In the first installment of this series, I shared tips for effective prospecting. It’s not just about WHAT you’re selling. It’s about WHOM you’re selling. I also shared 5 great open-ended questions that will help jump start your discussions toward possible partnership. In the second installment, I shared insights about tenacity – a key ingredient in sales success! Did you know that fear of rejection consistently ranks in top 10 lists of human fears? I suspect this fear is a major culprit in blocking cause sales success.
So, now we move onward to the next crucial step – closing the sale. The number one reason a sales person fails is that they don’t ask for the business. I know it takes courage, but as my Dad taught me as a little girl “if you don’t ask the question, the answer will always be no.”
Here are 3 easy steps to a successful close.
STEP ONE: THE SET UP
By this point in the sales process, you should have held several discussions with your prospect. You have learned about his/her business goals and discussed what aspects of a cause marketing partnership are most important. You understand what his/her timing and budgetary needs are. You know about his/her target audience, etc. You will have shared information about your organization and your partnership opportunities and benefits. In short, you should not be trying to close the deal if you have not covered this vital information.
So, assuming you have completed the discussions above, you have now arrived at the crucial first step in the closing process – the set up. Take a deep breath, you can do it!
Begin by summarizing what you’ve learned to date. Something like this. “So, Joe/Jane, I understand that your biggest goal this year is xxxxxxx. I understand you are seeking a partner who can help you aaaaa, bbbbb and cccccc. You have shared that you are looking at the xyz timeframe, and that you have a limited budget. (They always say they have a limited budget, so I went ahead and filled that one in J).”
Next, show how your organization/partnership plan can address his/her needs. “As we have discussed, my organization reaches your target audience well through our aaaa, bbbb, and cccc initiatives. We can offer the following partnership benefits: xxxx, yyyy, zzzz. We can customize your partnership to deliver your goal of xxx. Our such-and-so activity will take place during your desired xyz timeframe and we can work together on a consumer fundraising activity to help your budget work harder for you.”

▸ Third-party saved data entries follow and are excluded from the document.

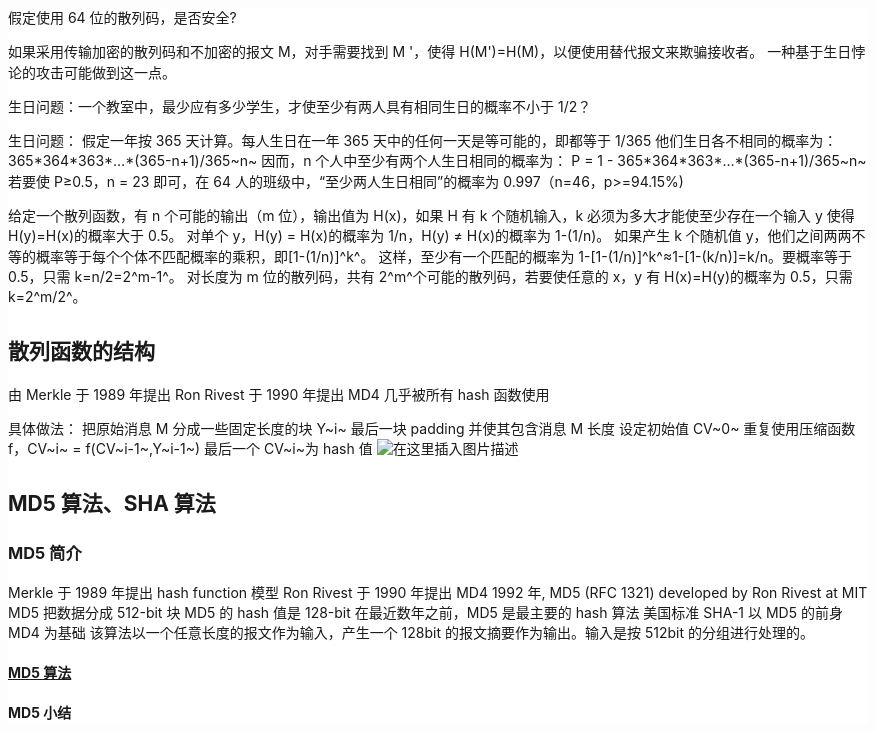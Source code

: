 假定使用 64 位的散列码，是否安全?

如果采用传输加密的散列码和不加密的报文 M，对手需要找到 M '，使得 H(M')=H(M)，以便使用替代报文来欺骗接收者。
一种基于生日悖论的攻击可能做到这一点。

生日问题：一个教室中，最少应有多少学生，才使至少有两人具有相同生日的概率不小于 1/2？

生日问题：
假定一年按 365 天计算。每人生日在一年 365 天中的任何一天是等可能的，即都等于 1/365
他们生日各不相同的概率为：
365\*364\*363\*…\*(365-n+1)/365~n~
因而，n 个人中至少有两个人生日相同的概率为：
P = 1 - 365\*364\*363\*…\*(365-n+1)/365~n~
若要使 P≥0.5，n = 23 即可，在 64 人的班级中，“至少两人生日相同”的概率为 0.997（n=46，p>=94.15%)

给定一个散列函数，有 n 个可能的输出（m 位），输出值为 H(x)，如果 H 有 k 个随机输入，k 必须为多大才能使至少存在一个输入 y 使得 H(y)=H(x)的概率大于 0.5。
对单个 y，H(y) = H(x)的概率为 1/n，H(y) ≠ H(x)的概率为 1-(1/n)。
如果产生 k 个随机值 y，他们之间两两不等的概率等于每个个体不匹配概率的乘积，即[1-(1/n)]^k^。
这样，至少有一个匹配的概率为 1-[1-(1/n)]^k^≈1-[1-(k/n)]=k/n。要概率等于 0.5，只需 k=n/2=2^m-1^。
对长度为 m 位的散列码，共有 2^m^个可能的散列码，若要使任意的 x，y 有 H(x)=H(y)的概率为 0.5，只需 k=2^m/2^。

## 散列函数的结构

由 Merkle 于 1989 年提出
Ron Rivest 于 1990 年提出 MD4
几乎被所有 hash 函数使用

具体做法：
把原始消息 M 分成一些固定长度的块 Y~i~
最后一块 padding 并使其包含消息 M 长度
设定初始值 CV~0~
重复使用压缩函数 f，CV~i~ = f(CV~i-1~,Y~i-1~)
最后一个 CV~i~为 hash 值
![在这里插入图片描述](https://img-blog.csdnimg.cn/20190426194401839.png?x-oss-process=image/watermark,type_ZmFuZ3poZW5naGVpdGk,shadow_10,text_aHR0cHM6Ly9ibG9nLmNzZG4ubmV0L0Nhb3lhbmdfSGU=,size_16,color_FFFFFF,t_70)

## MD5 算法、SHA 算法

### MD5 简介

Merkle 于 1989 年提出 hash function 模型
Ron Rivest 于 1990 年提出 MD4
1992 年, MD5 (RFC 1321) developed by Ron Rivest at MIT
MD5 把数据分成 512-bit 块
MD5 的 hash 值是 128-bit
在最近数年之前，MD5 是最主要的 hash 算法
美国标准 SHA-1 以 MD5 的前身 MD4 为基础
该算法以一个任意长度的报文作为输入，产生一个 128bit 的报文摘要作为输出。输入是按 512bit 的分组进行处理的。

#### [MD5 算法](https://blog.csdn.net/Caoyang_He/article/details/89431923)

#### MD5 小结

Now you are ready to move on to Step 2
STEP TWO: ASK FOR THE BUSINESS
Don’t be shy. It will be okay. Go ahead, pop the question. “So, based on what we’ve learned you need and the programs we have to offer……can we work on a plan to involve you as a sponsor of our such and so activity?”
And, now, the hardest part of all…..
STEP THREE: SILENCE IS GOLDEN
You’ve asked the question. Now you have to give Joe/Jane time to think about what you’ve asked. There will be silence. Count on it. Don’t assume silence means they are going to say no or they have a problem with it. They are T-H-I-N-K-I-N-G.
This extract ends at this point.